═════ TASK INPUTS ═════

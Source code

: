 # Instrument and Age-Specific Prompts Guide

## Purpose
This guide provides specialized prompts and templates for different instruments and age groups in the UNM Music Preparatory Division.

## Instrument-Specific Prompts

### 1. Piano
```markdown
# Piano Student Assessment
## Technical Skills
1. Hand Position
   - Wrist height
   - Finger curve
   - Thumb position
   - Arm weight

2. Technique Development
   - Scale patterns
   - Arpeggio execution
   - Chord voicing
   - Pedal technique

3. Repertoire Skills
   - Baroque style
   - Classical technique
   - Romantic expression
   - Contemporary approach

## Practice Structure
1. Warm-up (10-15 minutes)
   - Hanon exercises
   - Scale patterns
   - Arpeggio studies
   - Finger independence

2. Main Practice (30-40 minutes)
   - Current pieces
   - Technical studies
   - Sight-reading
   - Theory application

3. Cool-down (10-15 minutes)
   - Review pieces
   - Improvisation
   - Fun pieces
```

═════
═════ TASK INPUTS ═════

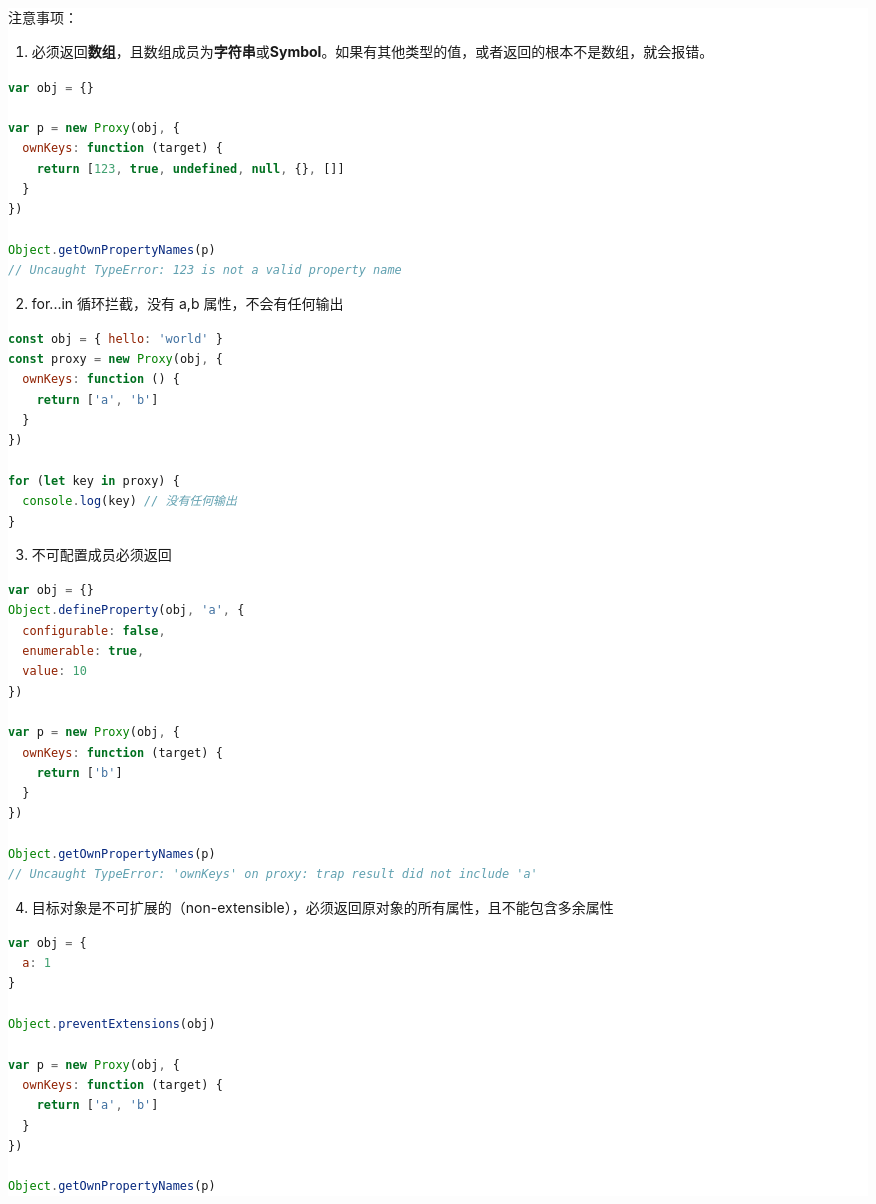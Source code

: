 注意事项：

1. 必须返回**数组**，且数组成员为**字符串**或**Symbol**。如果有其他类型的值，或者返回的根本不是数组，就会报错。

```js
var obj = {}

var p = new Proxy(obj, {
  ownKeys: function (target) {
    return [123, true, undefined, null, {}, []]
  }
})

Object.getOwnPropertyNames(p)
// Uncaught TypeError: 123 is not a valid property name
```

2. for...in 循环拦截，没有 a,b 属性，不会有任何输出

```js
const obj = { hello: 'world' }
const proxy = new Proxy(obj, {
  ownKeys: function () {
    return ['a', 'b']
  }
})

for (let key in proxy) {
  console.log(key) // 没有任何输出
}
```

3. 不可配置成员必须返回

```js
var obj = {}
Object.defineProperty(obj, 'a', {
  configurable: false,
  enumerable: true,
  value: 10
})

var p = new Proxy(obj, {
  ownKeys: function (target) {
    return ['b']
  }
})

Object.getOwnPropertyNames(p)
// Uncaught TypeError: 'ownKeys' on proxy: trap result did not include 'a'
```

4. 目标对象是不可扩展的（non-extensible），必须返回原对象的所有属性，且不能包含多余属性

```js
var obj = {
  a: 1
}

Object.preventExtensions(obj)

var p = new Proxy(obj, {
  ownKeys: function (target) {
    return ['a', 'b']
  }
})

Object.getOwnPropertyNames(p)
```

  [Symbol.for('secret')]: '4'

═════
═════ TASK INPUTS ═════

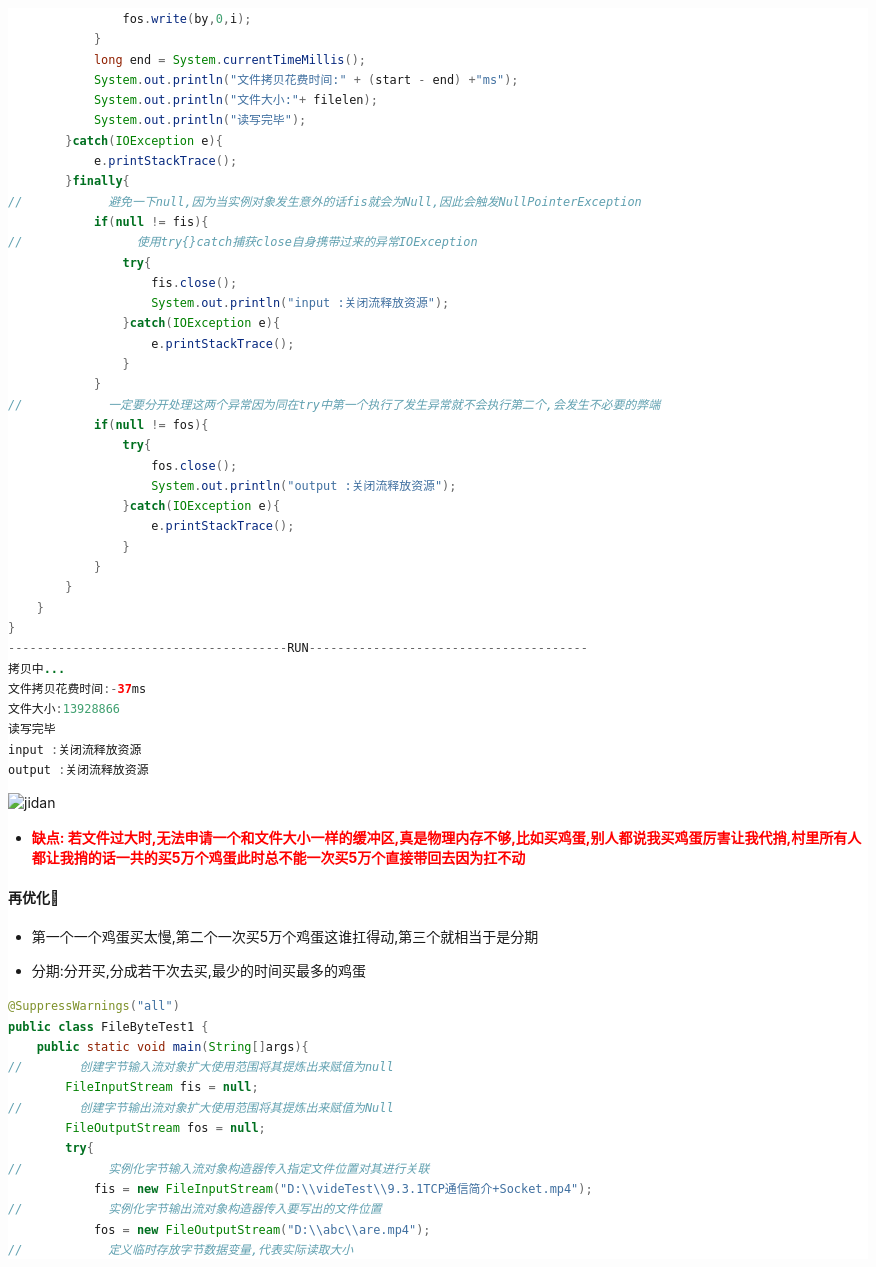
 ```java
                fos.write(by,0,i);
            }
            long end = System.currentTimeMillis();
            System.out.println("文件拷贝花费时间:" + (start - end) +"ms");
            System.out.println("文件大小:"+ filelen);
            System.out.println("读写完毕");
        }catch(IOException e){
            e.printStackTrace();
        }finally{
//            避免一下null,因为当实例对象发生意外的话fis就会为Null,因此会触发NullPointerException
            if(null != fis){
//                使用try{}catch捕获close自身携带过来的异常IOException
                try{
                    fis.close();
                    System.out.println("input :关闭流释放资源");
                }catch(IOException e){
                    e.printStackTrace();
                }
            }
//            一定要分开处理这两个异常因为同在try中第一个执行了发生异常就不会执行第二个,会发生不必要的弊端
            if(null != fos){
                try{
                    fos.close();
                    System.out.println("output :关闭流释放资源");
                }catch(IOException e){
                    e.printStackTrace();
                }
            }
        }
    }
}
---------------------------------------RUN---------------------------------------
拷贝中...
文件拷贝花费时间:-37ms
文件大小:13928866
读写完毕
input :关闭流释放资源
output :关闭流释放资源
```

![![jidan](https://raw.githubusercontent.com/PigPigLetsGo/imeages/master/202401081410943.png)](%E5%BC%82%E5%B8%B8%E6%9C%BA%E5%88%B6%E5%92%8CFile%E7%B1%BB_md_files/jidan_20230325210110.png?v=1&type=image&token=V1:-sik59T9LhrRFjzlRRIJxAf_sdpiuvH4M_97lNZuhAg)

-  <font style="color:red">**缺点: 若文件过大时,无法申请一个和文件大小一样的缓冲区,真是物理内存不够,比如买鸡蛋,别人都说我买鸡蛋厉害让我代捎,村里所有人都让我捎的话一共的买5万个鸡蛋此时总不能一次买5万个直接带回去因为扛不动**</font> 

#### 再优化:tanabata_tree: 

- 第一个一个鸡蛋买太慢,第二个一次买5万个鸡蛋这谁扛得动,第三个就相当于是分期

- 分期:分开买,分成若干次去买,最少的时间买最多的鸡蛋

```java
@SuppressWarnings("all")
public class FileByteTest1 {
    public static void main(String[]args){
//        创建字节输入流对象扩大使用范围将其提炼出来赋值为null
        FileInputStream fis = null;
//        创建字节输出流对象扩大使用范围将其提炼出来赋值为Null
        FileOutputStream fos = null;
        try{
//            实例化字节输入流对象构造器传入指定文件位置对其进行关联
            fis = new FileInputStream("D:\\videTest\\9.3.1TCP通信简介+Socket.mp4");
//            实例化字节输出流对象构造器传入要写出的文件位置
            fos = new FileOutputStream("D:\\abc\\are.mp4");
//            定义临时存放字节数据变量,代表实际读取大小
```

═════

- **TASK PROMPT**: Every line of the material above that has the string "FileInputStream" needs pulling out.

- **EXERCISE RESPONSE**:
        FileInputStream fis = null;
            fis = new FileInputStream("D:\\videTest\\9.3.1TCP通信简介+Socket.mp4");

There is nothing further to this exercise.